> [What the exercise asks]: Although the records contain pictures, only their text should be set down, exactly as written.

> [Listed entries]:
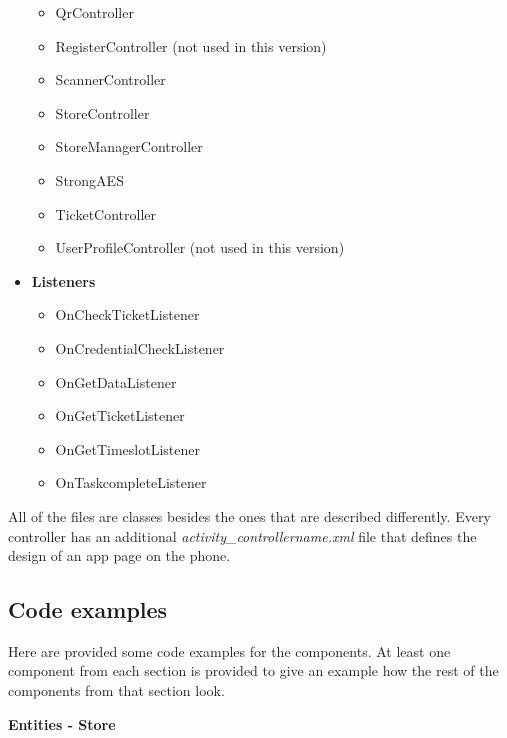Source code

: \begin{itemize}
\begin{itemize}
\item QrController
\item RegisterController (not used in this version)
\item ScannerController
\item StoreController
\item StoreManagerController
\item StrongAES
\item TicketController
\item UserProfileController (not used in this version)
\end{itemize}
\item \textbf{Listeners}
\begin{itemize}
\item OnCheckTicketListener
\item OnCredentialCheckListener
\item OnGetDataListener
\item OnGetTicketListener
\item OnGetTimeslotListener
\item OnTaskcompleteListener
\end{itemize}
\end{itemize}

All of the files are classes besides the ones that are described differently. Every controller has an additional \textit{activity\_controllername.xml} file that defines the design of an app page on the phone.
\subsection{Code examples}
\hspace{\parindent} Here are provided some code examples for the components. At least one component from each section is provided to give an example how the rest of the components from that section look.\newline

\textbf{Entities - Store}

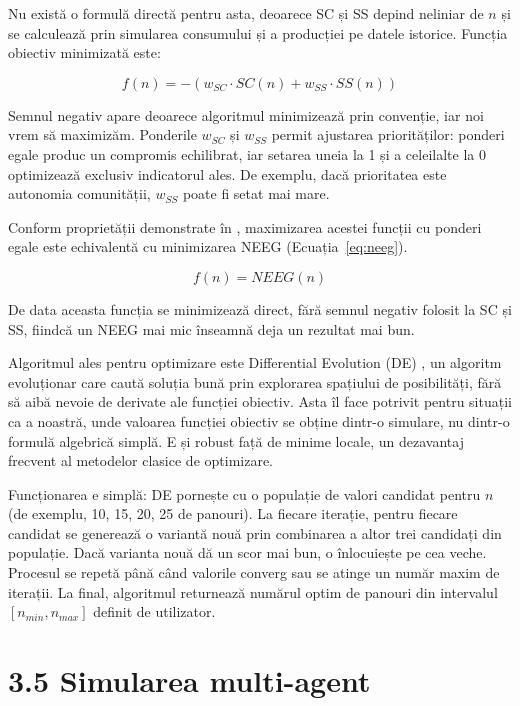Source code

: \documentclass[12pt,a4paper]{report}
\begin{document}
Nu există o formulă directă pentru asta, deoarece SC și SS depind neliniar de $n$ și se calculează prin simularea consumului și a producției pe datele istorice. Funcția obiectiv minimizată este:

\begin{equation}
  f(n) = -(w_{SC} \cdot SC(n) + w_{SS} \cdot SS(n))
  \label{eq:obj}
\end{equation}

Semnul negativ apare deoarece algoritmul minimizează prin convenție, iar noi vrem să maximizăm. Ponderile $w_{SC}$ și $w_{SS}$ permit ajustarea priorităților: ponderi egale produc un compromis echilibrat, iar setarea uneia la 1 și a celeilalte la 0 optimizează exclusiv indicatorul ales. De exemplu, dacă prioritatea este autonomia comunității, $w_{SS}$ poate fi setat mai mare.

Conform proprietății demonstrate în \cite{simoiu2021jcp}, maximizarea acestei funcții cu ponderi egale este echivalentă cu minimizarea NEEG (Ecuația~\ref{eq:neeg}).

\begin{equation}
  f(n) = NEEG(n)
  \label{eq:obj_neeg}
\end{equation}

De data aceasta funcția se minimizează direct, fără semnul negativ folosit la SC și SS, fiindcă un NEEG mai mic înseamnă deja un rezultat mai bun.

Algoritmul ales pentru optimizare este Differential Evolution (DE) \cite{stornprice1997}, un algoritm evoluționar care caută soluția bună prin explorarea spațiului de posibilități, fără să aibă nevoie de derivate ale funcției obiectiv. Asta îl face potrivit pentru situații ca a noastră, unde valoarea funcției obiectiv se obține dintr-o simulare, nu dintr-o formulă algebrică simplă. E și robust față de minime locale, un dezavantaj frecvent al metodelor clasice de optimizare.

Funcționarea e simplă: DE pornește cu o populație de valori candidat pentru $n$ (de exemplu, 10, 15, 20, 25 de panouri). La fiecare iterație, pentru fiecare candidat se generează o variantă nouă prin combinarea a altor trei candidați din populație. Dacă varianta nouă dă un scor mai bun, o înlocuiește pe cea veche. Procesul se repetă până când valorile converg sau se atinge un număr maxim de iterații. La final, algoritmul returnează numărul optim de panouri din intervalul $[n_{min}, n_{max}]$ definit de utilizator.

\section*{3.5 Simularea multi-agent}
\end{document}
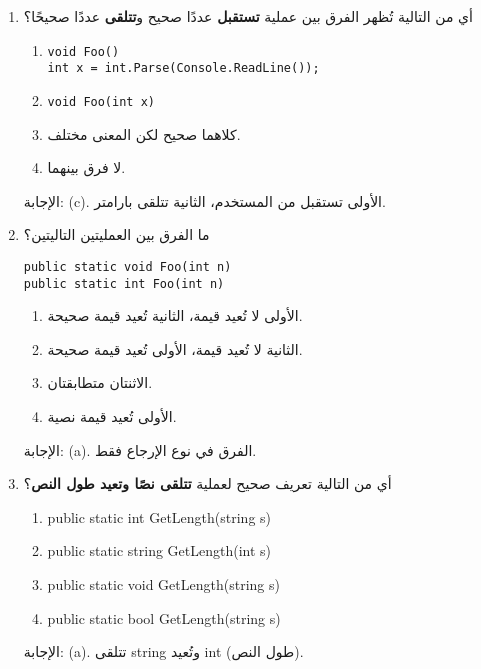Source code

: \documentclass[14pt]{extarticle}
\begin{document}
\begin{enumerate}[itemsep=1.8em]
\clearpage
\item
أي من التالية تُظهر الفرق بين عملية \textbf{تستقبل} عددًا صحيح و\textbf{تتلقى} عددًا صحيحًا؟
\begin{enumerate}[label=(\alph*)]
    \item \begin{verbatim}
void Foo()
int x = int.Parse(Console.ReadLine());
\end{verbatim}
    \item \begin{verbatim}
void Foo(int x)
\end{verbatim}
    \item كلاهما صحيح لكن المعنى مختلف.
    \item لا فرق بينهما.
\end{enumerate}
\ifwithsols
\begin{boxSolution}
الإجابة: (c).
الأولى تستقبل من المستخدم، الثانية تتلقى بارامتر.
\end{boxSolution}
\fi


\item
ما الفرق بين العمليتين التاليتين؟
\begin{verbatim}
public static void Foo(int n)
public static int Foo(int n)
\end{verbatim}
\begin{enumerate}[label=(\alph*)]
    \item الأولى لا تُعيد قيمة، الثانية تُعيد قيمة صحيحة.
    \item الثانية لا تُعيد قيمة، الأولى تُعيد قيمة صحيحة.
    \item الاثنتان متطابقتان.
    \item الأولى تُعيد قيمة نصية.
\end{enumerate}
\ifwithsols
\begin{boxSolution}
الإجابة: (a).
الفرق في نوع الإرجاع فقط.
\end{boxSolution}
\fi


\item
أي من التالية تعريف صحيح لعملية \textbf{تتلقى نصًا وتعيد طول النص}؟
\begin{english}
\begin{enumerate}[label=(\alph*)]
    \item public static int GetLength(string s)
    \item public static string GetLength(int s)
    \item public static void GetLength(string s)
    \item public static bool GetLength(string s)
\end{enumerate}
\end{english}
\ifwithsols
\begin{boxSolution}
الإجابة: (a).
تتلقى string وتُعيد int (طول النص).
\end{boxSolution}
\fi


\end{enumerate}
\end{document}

> [Exercise answer]:
Source code

: \begin{itemize}
\begin{itemize}
\item QrController
\item RegisterController (not used in this version)
\item ScannerController
\item StoreController
\item StoreManagerController
\item StrongAES
\item TicketController
\item UserProfileController (not used in this version)
\end{itemize}
\item \textbf{Listeners}
\begin{itemize}
\item OnCheckTicketListener
\item OnCredentialCheckListener
\item OnGetDataListener
\item OnGetTicketListener
\item OnGetTimeslotListener
\item OnTaskcompleteListener
\end{itemize}
\end{itemize}

All of the files are classes besides the ones that are described differently. Every controller has an additional \textit{activity\_controllername.xml} file that defines the design of an app page on the phone.
\subsection{Code examples}
\hspace{\parindent} Here are provided some code examples for the components. At least one component from each section is provided to give an example how the rest of the components from that section look.\newline

\textbf{Entities - Store}

Source code

: \documentclass[12pt,a4paper]{report}
\begin{document}
Nu există o formulă directă pentru asta, deoarece SC și SS depind neliniar de $n$ și se calculează prin simularea consumului și a producției pe datele istorice. Funcția obiectiv minimizată este:

\begin{equation}
  f(n) = -(w_{SC} \cdot SC(n) + w_{SS} \cdot SS(n))
  \label{eq:obj}
\end{equation}

Semnul negativ apare deoarece algoritmul minimizează prin convenție, iar noi vrem să maximizăm. Ponderile $w_{SC}$ și $w_{SS}$ permit ajustarea priorităților: ponderi egale produc un compromis echilibrat, iar setarea uneia la 1 și a celeilalte la 0 optimizează exclusiv indicatorul ales. De exemplu, dacă prioritatea este autonomia comunității, $w_{SS}$ poate fi setat mai mare.

Conform proprietății demonstrate în \cite{simoiu2021jcp}, maximizarea acestei funcții cu ponderi egale este echivalentă cu minimizarea NEEG (Ecuația~\ref{eq:neeg}).

\begin{equation}
  f(n) = NEEG(n)
  \label{eq:obj_neeg}
\end{equation}

De data aceasta funcția se minimizează direct, fără semnul negativ folosit la SC și SS, fiindcă un NEEG mai mic înseamnă deja un rezultat mai bun.

Algoritmul ales pentru optimizare este Differential Evolution (DE) \cite{stornprice1997}, un algoritm evoluționar care caută soluția bună prin explorarea spațiului de posibilități, fără să aibă nevoie de derivate ale funcției obiectiv. Asta îl face potrivit pentru situații ca a noastră, unde valoarea funcției obiectiv se obține dintr-o simulare, nu dintr-o formulă algebrică simplă. E și robust față de minime locale, un dezavantaj frecvent al metodelor clasice de optimizare.

Funcționarea e simplă: DE pornește cu o populație de valori candidat pentru $n$ (de exemplu, 10, 15, 20, 25 de panouri). La fiecare iterație, pentru fiecare candidat se generează o variantă nouă prin combinarea a altor trei candidați din populație. Dacă varianta nouă dă un scor mai bun, o înlocuiește pe cea veche. Procesul se repetă până când valorile converg sau se atinge un număr maxim de iterații. La final, algoritmul returnează numărul optim de panouri din intervalul $[n_{min}, n_{max}]$ definit de utilizator.

\section*{3.5 Simularea multi-agent}
\end{document}
Source code

: \documentclass[14pt]{extarticle}
\begin{document}
\begin{enumerate}[itemsep=1.8em]
\clearpage
\item
أي من التالية تُظهر الفرق بين عملية \textbf{تستقبل} عددًا صحيح و\textbf{تتلقى} عددًا صحيحًا؟
\begin{enumerate}[label=(\alph*)]
    \item \begin{verbatim}
void Foo()
int x = int.Parse(Console.ReadLine());
\end{verbatim}
    \item \begin{verbatim}
void Foo(int x)
\end{verbatim}
    \item كلاهما صحيح لكن المعنى مختلف.
    \item لا فرق بينهما.
\end{enumerate}
\ifwithsols
\begin{boxSolution}
الإجابة: (c).
الأولى تستقبل من المستخدم، الثانية تتلقى بارامتر.
\end{boxSolution}
\fi


\item
ما الفرق بين العمليتين التاليتين؟
\begin{verbatim}
public static void Foo(int n)
public static int Foo(int n)
\end{verbatim}
\begin{enumerate}[label=(\alph*)]
    \item الأولى لا تُعيد قيمة، الثانية تُعيد قيمة صحيحة.
    \item الثانية لا تُعيد قيمة، الأولى تُعيد قيمة صحيحة.
    \item الاثنتان متطابقتان.
    \item الأولى تُعيد قيمة نصية.
\end{enumerate}
\ifwithsols
\begin{boxSolution}
الإجابة: (a).
الفرق في نوع الإرجاع فقط.
\end{boxSolution}
\fi


\item
أي من التالية تعريف صحيح لعملية \textbf{تتلقى نصًا وتعيد طول النص}؟
\begin{english}
\begin{enumerate}[label=(\alph*)]
    \item public static int GetLength(string s)
    \item public static string GetLength(int s)
    \item public static void GetLength(string s)
    \item public static bool GetLength(string s)
\end{enumerate}
\end{english}
\ifwithsols
\begin{boxSolution}
الإجابة: (a).
تتلقى string وتُعيد int (طول النص).
\end{boxSolution}
\fi


\end{enumerate}
\end{document}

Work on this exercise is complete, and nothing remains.